— EXTRACTED INFORMATION —

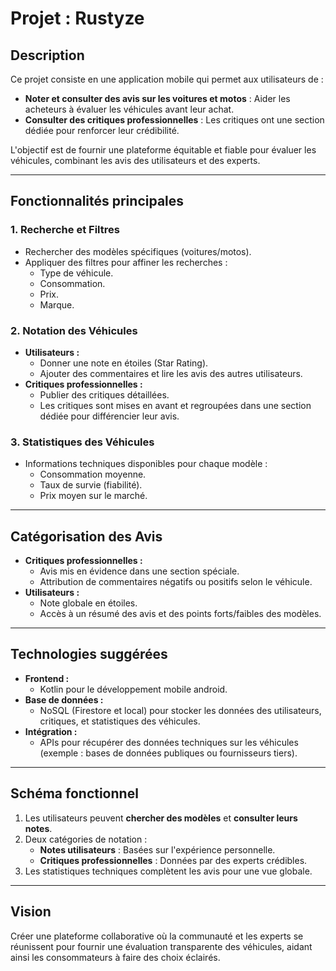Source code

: # Projet : Rustyze

## **Description**

Ce projet consiste en une application mobile qui permet aux utilisateurs de :

- **Noter et consulter des avis sur les voitures et motos** : Aider les acheteurs à évaluer les véhicules avant leur achat.
- **Consulter des critiques professionnelles** : Les critiques ont une section dédiée pour renforcer leur crédibilité.

L'objectif est de fournir une plateforme équitable et fiable pour évaluer les véhicules, combinant les avis des utilisateurs et des experts.

---

## **Fonctionnalités principales**

### **1. Recherche et Filtres**

- Rechercher des modèles spécifiques (voitures/motos).
- Appliquer des filtres pour affiner les recherches :
  - Type de véhicule.
  - Consommation.
  - Prix.
  - Marque.

### **2. Notation des Véhicules**

- **Utilisateurs :**
  - Donner une note en étoiles (Star Rating).
  - Ajouter des commentaires et lire les avis des autres utilisateurs.
- **Critiques professionnelles :**
  - Publier des critiques détaillées.
  - Les critiques sont mises en avant et regroupées dans une section dédiée pour différencier leur avis.

### **3. Statistiques des Véhicules**

- Informations techniques disponibles pour chaque modèle :
  - Consommation moyenne.
  - Taux de survie (fiabilité).
  - Prix moyen sur le marché.

---

## **Catégorisation des Avis**

- **Critiques professionnelles :**
  - Avis mis en évidence dans une section spéciale.
  - Attribution de commentaires négatifs ou positifs selon le véhicule.
- **Utilisateurs :**
  - Note globale en étoiles.
  - Accès à un résumé des avis et des points forts/faibles des modèles.

---

## **Technologies suggérées**

- **Frontend :**
  - Kotlin pour le développement mobile android.
- **Base de données :**
  - NoSQL (Firestore et local) pour stocker les données des utilisateurs, critiques, et statistiques des véhicules.
- **Intégration :**
  - APIs pour récupérer des données techniques sur les véhicules (exemple : bases de données publiques ou fournisseurs tiers).

---

## **Schéma fonctionnel**

1. Les utilisateurs peuvent **chercher des modèles** et **consulter leurs notes**.
2. Deux catégories de notation :
   - **Notes utilisateurs** : Basées sur l'expérience personnelle.
   - **Critiques professionnelles** : Données par des experts crédibles.
3. Les statistiques techniques complètent les avis pour une vue globale.

---

## **Vision**

Créer une plateforme collaborative où la communauté et les experts se réunissent pour fournir une évaluation transparente des véhicules, aidant ainsi les consommateurs à faire des choix éclairés.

— EXERCISE INSTRUCTIONS —
Give the entries again exactly, but skip every image.

— REPLY TO THE EXERCISE —
Source code

: # Projet : Rustyze

## **Description**

Ce projet consiste en une application mobile qui permet aux utilisateurs de :

- **Noter et consulter des avis sur les voitures et motos** : Aider les acheteurs à évaluer les véhicules avant leur achat.
- **Consulter des critiques professionnelles** : Les critiques ont une section dédiée pour renforcer leur crédibilité.

L'objectif est de fournir une plateforme équitable et fiable pour évaluer les véhicules, combinant les avis des utilisateurs et des experts.

---

## **Fonctionnalités principales**

### **1. Recherche et Filtres**

- Rechercher des modèles spécifiques (voitures/motos).
- Appliquer des filtres pour affiner les recherches :
  - Type de véhicule.
  - Consommation.
  - Prix.
  - Marque.

### **2. Notation des Véhicules**

- **Utilisateurs :**
  - Donner une note en étoiles (Star Rating).
  - Ajouter des commentaires et lire les avis des autres utilisateurs.
- **Critiques professionnelles :**
  - Publier des critiques détaillées.
  - Les critiques sont mises en avant et regroupées dans une section dédiée pour différencier leur avis.

### **3. Statistiques des Véhicules**

- Informations techniques disponibles pour chaque modèle :
  - Consommation moyenne.
  - Taux de survie (fiabilité).
  - Prix moyen sur le marché.

---

## **Catégorisation des Avis**

- **Critiques professionnelles :**
  - Avis mis en évidence dans une section spéciale.
  - Attribution de commentaires négatifs ou positifs selon le véhicule.
- **Utilisateurs :**
  - Note globale en étoiles.
  - Accès à un résumé des avis et des points forts/faibles des modèles.

---

## **Technologies suggérées**

- **Frontend :**
  - Kotlin pour le développement mobile android.
- **Base de données :**
  - NoSQL (Firestore et local) pour stocker les données des utilisateurs, critiques, et statistiques des véhicules.
- **Intégration :**
  - APIs pour récupérer des données techniques sur les véhicules (exemple : bases de données publiques ou fournisseurs tiers).

---

## **Schéma fonctionnel**

1. Les utilisateurs peuvent **chercher des modèles** et **consulter leurs notes**.
2. Deux catégories de notation :
   - **Notes utilisateurs** : Basées sur l'expérience personnelle.
   - **Critiques professionnelles** : Données par des experts crédibles.
3. Les statistiques techniques complètent les avis pour une vue globale.

---

## **Vision**

Créer une plateforme collaborative où la communauté et les experts se réunissent pour fournir une évaluation transparente des véhicules, aidant ainsi les consommateurs à faire des choix éclairés.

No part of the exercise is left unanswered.